• **Required action**
Although the data below holds other lines too, output only those from the line with "You can click" up to and including the line with "### Jar Generation and Running", exactly as they appear.

[Stored data entries]
____

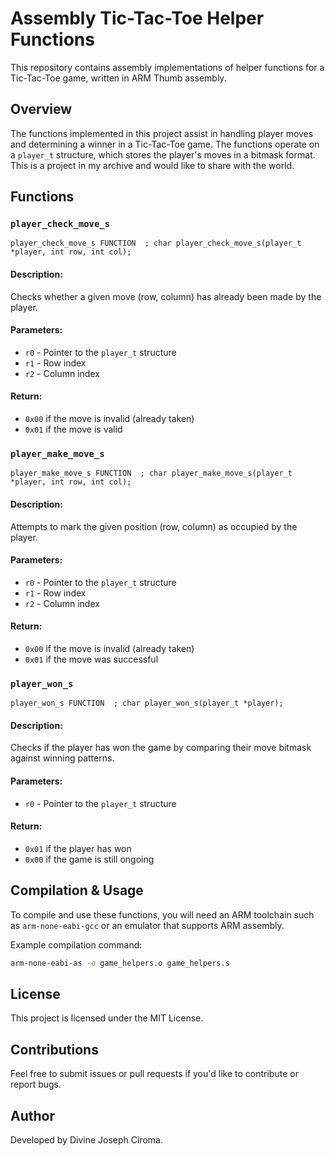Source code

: # Assembly Tic-Tac-Toe Helper Functions

This repository contains assembly implementations of helper functions for a Tic-Tac-Toe game, written in ARM Thumb assembly.

## Overview

The functions implemented in this project assist in handling player moves and determining a winner in a Tic-Tac-Toe game. The functions operate on a `player_t` structure, which stores the player's moves in a bitmask format.
This is a project in my archive and would like to share with the world. 

## Functions

### `player_check_move_s`
```assembly
player_check_move_s FUNCTION  ; char player_check_move_s(player_t *player, int row, int col);
```
#### Description:
Checks whether a given move (row, column) has already been made by the player.
#### Parameters:
- `r0` - Pointer to the `player_t` structure
- `r1` - Row index
- `r2` - Column index
#### Return:
- `0x00` if the move is invalid (already taken)
- `0x01` if the move is valid

### `player_make_move_s`
```assembly
player_make_move_s FUNCTION  ; char player_make_move_s(player_t *player, int row, int col);
```
#### Description:
Attempts to mark the given position (row, column) as occupied by the player.
#### Parameters:
- `r0` - Pointer to the `player_t` structure
- `r1` - Row index
- `r2` - Column index
#### Return:
- `0x00` if the move is invalid (already taken)
- `0x01` if the move was successful

### `player_won_s`
```assembly
player_won_s FUNCTION  ; char player_won_s(player_t *player);
```
#### Description:
Checks if the player has won the game by comparing their move bitmask against winning patterns.
#### Parameters:
- `r0` - Pointer to the `player_t` structure
#### Return:
- `0x01` if the player has won
- `0x00` if the game is still ongoing

## Compilation & Usage

To compile and use these functions, you will need an ARM toolchain such as `arm-none-eabi-gcc` or an emulator that supports ARM assembly.

Example compilation command:
```bash
arm-none-eabi-as -o game_helpers.o game_helpers.s
```

## License
This project is licensed under the MIT License.

## Contributions
Feel free to submit issues or pull requests if you'd like to contribute or report bugs.

## Author
Developed by Divine Joseph Ciroma.


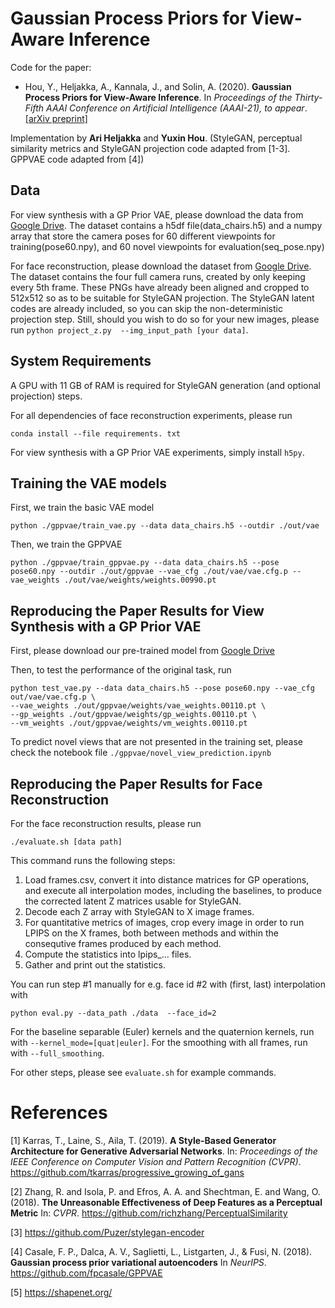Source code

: # Gaussian Process Priors for View-Aware Inference

Code for the paper:
* Hou, Y., Heljakka, A., Kannala, J., and Solin, A. (2020). **Gaussian Process Priors for View-Aware Inference**. In *Proceedings of the Thirty-Fifth AAAI Conference on Artificial Intelligence (AAAI-21), to appear*. [[arXiv preprint]](https://arxiv.org/abs/1912.03249)

Implementation by **Ari Heljakka** and **Yuxin Hou**. (StyleGAN, perceptual similarity metrics and StyleGAN projection code adapted from [1-3]. GPPVAE code adapted from [4])

## Data

For view synthesis with a GP Prior VAE, please download the data from [Google Drive](https://drive.google.com/file/d/19WPAU8VcPJ5UgLz_qdi_n97odMx-L21s/view?usp=sharing). The dataset contains a h5df file(data_chairs.h5) and a numpy array that store the camera poses for 60 different viewpoints for training(pose60.npy), and 60 novel viewpoints for evaluation(seq_pose.npy)

For face reconstruction, please download the dataset from [Google Drive](https://drive.google.com/drive/folders/1lc2YVHq_ZYHsbHRorf9K_KBSTT-fG_Kg).
The dataset contains the four full camera runs, created by only keeping every 5th frame.
These PNGs have already been aligned and cropped to 512x512 so as to be suitable for StyleGAN projection.
The StyleGAN latent codes are already included, so you can skip the non-deterministic projection step. Still, should you wish to do so for your new images, please run `python project_z.py  --img_input_path [your data]`.

## System Requirements

A GPU with 11 GB of RAM is required for StyleGAN generation (and optional projection) steps.

For all dependencies of face reconstruction experiments, please run 
```
conda install --file requirements. txt
```

For view synthesis with a GP Prior VAE experiments, simply install `h5py`.

## Training the VAE models
First, we train the basic VAE model
```
python ./gppvae/train_vae.py --data data_chairs.h5 --outdir ./out/vae
```
Then, we train the GPPVAE
```
python ./gppvae/train_gppvae.py --data data_chairs.h5 --pose pose60.npy --outdir ./out/gppvae --vae_cfg ./out/vae/vae.cfg.p --vae_weights ./out/vae/weights/weights.00990.pt
```

## Reproducing the Paper Results for View Synthesis with a GP Prior VAE

First, please download our pre-trained model from [Google Drive](https://drive.google.com/file/d/1DVg0CT1WlhipxflPGjwj_8jy0r6MxPCG/view?usp=sharing)

Then, to test the performance of the original task, run
```
python test_vae.py --data data_chairs.h5 --pose pose60.npy --vae_cfg out/vae/vae.cfg.p \
--vae_weights ./out/gppvae/weights/vae_weights.00110.pt \
--gp_weights ./out/gppvae/weights/gp_weights.00110.pt \
--vm_weights ./out/gppvae/weights/vm_weights.00110.pt 
```

To predict novel views that are not presented in the training set, please check the notebook file `./gppvae/novel_view_prediction.ipynb`

## Reproducing the Paper Results for Face Reconstruction

For the face reconstruction results, please run 
```
./evaluate.sh [data path]
```

This command runs the following steps:
1. Load frames.csv, convert it into distance matrices for GP operations, and execute all interpolation modes, including the baselines, to produce the corrected latent Z matrices usable for StyleGAN.
2. Decode each Z array with StyleGAN to X image frames.
3. For quantitative metrics of images, crop every image in order to run LPIPS on the X frames, both between methods and within the consequtive frames produced by each method.
4. Compute the statistics into lpips_... files.
5. Gather and print out the statistics.

You can run step #1 manually for e.g. face id #2 with (first, last) interpolation with
```
python eval.py --data_path ./data  --face_id=2
```

For the baseline separable (Euler) kernels and the quaternion kernels, run with `--kernel_mode=[quat|euler]`.
For the smoothing with all frames, run with `--full_smoothing`.

For other steps, please see `evaluate.sh` for example commands.

# References

[1] Karras, T., Laine, S., Aila, T. (2019). **A Style-Based Generator Architecture for Generative Adversarial Networks**. In: *Proceedings of the IEEE Conference on Computer Vision and Pattern Recognition (CVPR)*. https://github.com/tkarras/progressive_growing_of_gans

[2] Zhang, R. and Isola, P. and Efros, A. A. and Shechtman, E. and Wang, O. (2018). **The Unreasonable Effectiveness of Deep Features as a Perceptual Metric** In: *CVPR*. https://github.com/richzhang/PerceptualSimilarity

[3] https://github.com/Puzer/stylegan-encoder

[4] Casale, F. P., Dalca, A. V., Saglietti, L., Listgarten, J., & Fusi, N. (2018). **Gaussian process prior variational autoencoders** In *NeurIPS*.   https://github.com/fpcasale/GPPVAE

[5] https://shapenet.org/
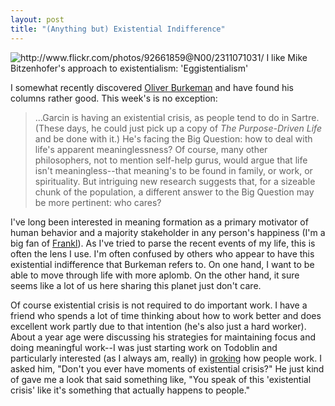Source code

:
 ```yaml
---
layout: post
title: "(Anything but) Existential Indifference"
---
```


<img src="http://farm4.static.flickr.com/3129/2311071031_d977ff5c1c.jpg" title="http://www.flickr.com/photos/92661859@N00/2311071031/ I like Mike Bitzenhofer's approach to existentialism: 'Eggistentialism'">

I somewhat recently discovered [Oliver Burkeman](http://twitter.com/oliverburkeman) and have found his columns rather good. This week's is no exception:

> ...Garcin is having an existential crisis, as people tend to do in Sartre. (These days, he could just pick up a copy of _The Purpose-Driven Life_ and be done with it.) He's facing the Big Question: how to deal with life's apparent meaninglessness? Of course, many other philosophers, not to mention self-help gurus, would argue that life isn't meaningless--that meaning's to be found in family, or work, or spirituality. But intriguing new research suggests that, for a sizeable chunk of the population, a different answer to the Big Question may be more pertinent: who cares?

I've long been interested in meaning formation as a primary motivator of human behavior and a majority stakeholder in any person's happiness (I'm a big fan of [Frankl](http://en.wikipedia.org/wiki/Man's_Search_for_Meaning)). As I've tried to parse the recent events of my life, this is often the lens I use. I'm often confused by others who appear to have this existential indifference that Burkeman refers to. On one hand, I want to be able to move through life with more aplomb. On the other hand, it sure seems like a lot of us here sharing this planet just don't care.

Of course existential crisis is not required to do important work. I have a friend who spends a lot of time thinking about how to work better and does excellent work partly due to that intention (he's also just a hard worker). About a year age were discussing his strategies for maintaining focus and doing meaningful work--I was just starting work on Todoblin and particularly interested (as I always am, really) in [groking](http://en.wikipedia.org/wiki/Grok) how people work. I asked him, "Don't you ever have moments of existential crisis?" He just kind of gave me a look that said something like, "You speak of this 'existential crisis' like it's something that actually happens to people."
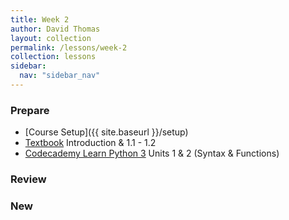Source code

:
 ```yaml
---
title: Week 2
author: David Thomas
layout: collection
permalink: /lessons/week-2
collection: lessons
sidebar:
  nav: "sidebar_nav"
---
```


### Prepare

- [Course Setup]({{ site.baseurl }}/setup)
- [Textbook](https://automatetheboringstuff.com/) Introduction & 1.1 - 1.2
- [Codecademy Learn Python 3](https://www.codecademy.com/learn/learn-python-3) Units 1 & 2 (Syntax & Functions)

### Review

### New
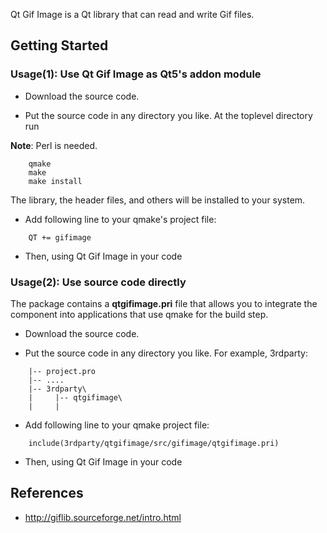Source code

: Qt Gif Image is a Qt library that can read and write Gif files.
 
## Getting Started

### Usage(1): Use Qt Gif Image as Qt5's addon module

* Download the source code.

* Put the source code in any directory you like. At the toplevel directory run

**Note**: Perl is needed.

```
    qmake
    make
    make install
```

The library, the header files, and others will be installed to your system.

* Add following line to your qmake's project file:

```
    QT += gifimage
```

* Then, using Qt Gif Image in your code

### Usage(2): Use source code directly

The package contains a **qtgifimage.pri** file that allows you to integrate the component into applications that use qmake for the build step.

* Download the source code.

* Put the source code in any directory you like. For example, 3rdparty:

```
    |-- project.pro
    |-- ....
    |-- 3rdparty\
    |     |-- qtgifimage\
    |     |
```

* Add following line to your qmake project file:

```
    include(3rdparty/qtgifimage/src/gifimage/qtgifimage.pri)
```

* Then, using Qt Gif Image in your code

## References

* http://giflib.sourceforge.net/intro.html
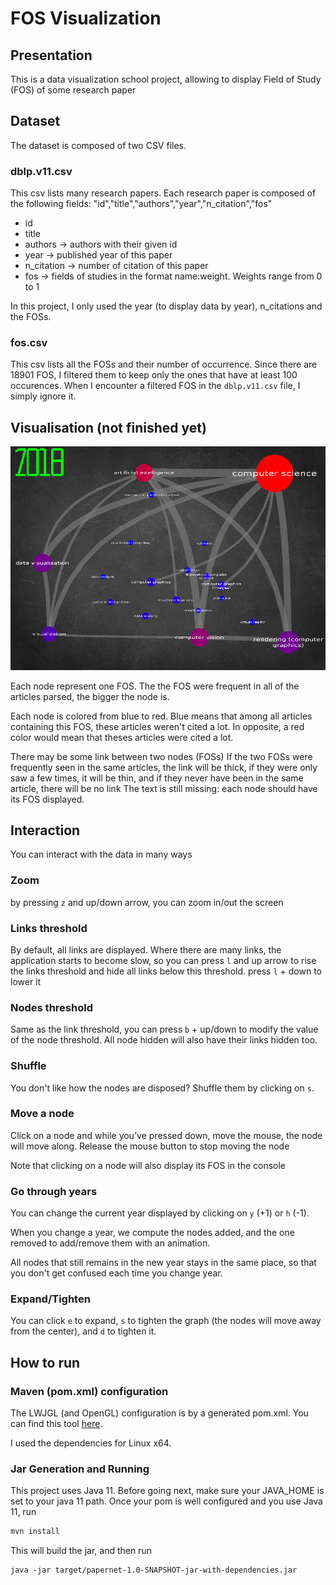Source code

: 
# FOS Visualization 

## Presentation 
This is a data visualization school project, allowing to display Field of Study (FOS) of some research paper 
## Dataset 
The dataset is composed of two CSV files. 
### dblp.v11.csv 
This csv lists many research papers. Each research paper is composed of the following fields:
"id","title","authors","year","n_citation","fos"
- id
- title
- authors -> authors with their given id
- year -> published year of this paper
- n_citation -> number of citation of this paper
- fos -> fields of studies in the format name:weight. Weights range  from 0 to 1

In this project, I only used the year (to display data by year), n_citations and the FOSs.

### fos.csv
This csv lists all the FOSs and their number of occurrence. Since there are 18901 FOS, I filtered them to keep only the ones that have at least 100 occurences.
When I encounter a filtered FOS in the `dblp.v11.csv` file, I simply ignore it.


## Visualisation (not finished yet)
![screenshot](https://raw.githubusercontent.com/tambapps/fos-visualisation/master/screenshots/screen1.png "Screenshot")

Each node represent one FOS. The the FOS were frequent in all of the articles parsed, the bigger the node is. 

Each node is colored from blue to red. Blue means that among all articles containing this FOS, these articles weren't cited a lot. 
In opposite, a red color would mean that theses articles were cited a lot. 

There may be some link between two nodes (FOSs) If the two FOSs were frequently seen in the same articles, the link will be thick, if they were only saw a few times, it will be thin, and if they never have been in the same article, there will be no link
The text is still missing: each node should have its FOS displayed.

## Interaction
You can interact with the data in many ways
### Zoom
by pressing `z` and up/down arrow, you can zoom in/out the screen

### Links threshold
By default, all links are displayed. Where there are many links, the application starts to become slow, so you can press `l` and up arrow to rise the links threshold and hide all links  below this threshold. press `l` + down to lower it

### Nodes threshold
Same as the link threshold, you can press `b` + up/down to modify the value of the node threshold. All node hidden will also have their links hidden too.

### Shuffle
You don't like how the nodes are disposed? Shuffle them by clicking on `s`.

### Move a node
Click on a node and while you've pressed down, move the mouse, the node will move along. Release the mouse button to stop moving the node

Note that clicking on a node will also display its FOS in the console

### Go through years
You can change the current year displayed by clicking on `y` (+1) or `h` (-1). 

When you change a year, we compute the nodes added, and the one removed to add/remove them with an animation. 

All nodes that still remains in the new year stays in the same place, so that you don't get confused each time you change year.

### Expand/Tighten
You can click `e` to expand, `s` to tighten the graph (the nodes will move away from the center),
and `d` to tighten it.

## How to run

### Maven (pom.xml) configuration
The LWJGL (and OpenGL) configuration is by a generated pom.xml. You can find this tool [here](https://www.lwjgl.org/customize).

I used the dependencies for Linux x64.

### Jar Generation and Running
This project uses Java 11. Before going next, make sure your JAVA_HOME is set to your java 11 path.
Once your pom is well configured and you use Java 11, run

```bash
mvn install
```
This will build the jar, and then run

```shell script
java -jar target/papernet-1.0-SNAPSHOT-jar-with-dependencies.jar
```
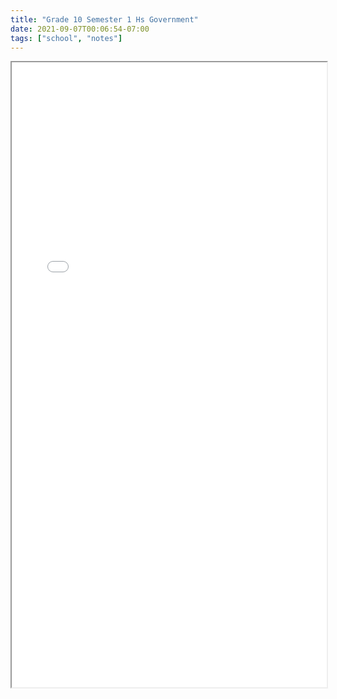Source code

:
 ```yaml
---
title: "Grade 10 Semester 1 Hs Government"
date: 2021-09-07T00:06:54-07:00
tags: ["school", "notes"]
---
```


<iframe src="/pdf/Grade-10/semester-1/hs-government.pdf" width="100%" height="1000px">This browser does not support pdfs</iframe>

____

• **Exercise solution**
You can click `e` to expand, `s` to tighten the graph (the nodes will move away from the center),
and `d` to tighten it.

## How to run

### Maven (pom.xml) configuration
The LWJGL (and OpenGL) configuration is by a generated pom.xml. You can find this tool [here](https://www.lwjgl.org/customize).

I used the dependencies for Linux x64.

### Jar Generation and Running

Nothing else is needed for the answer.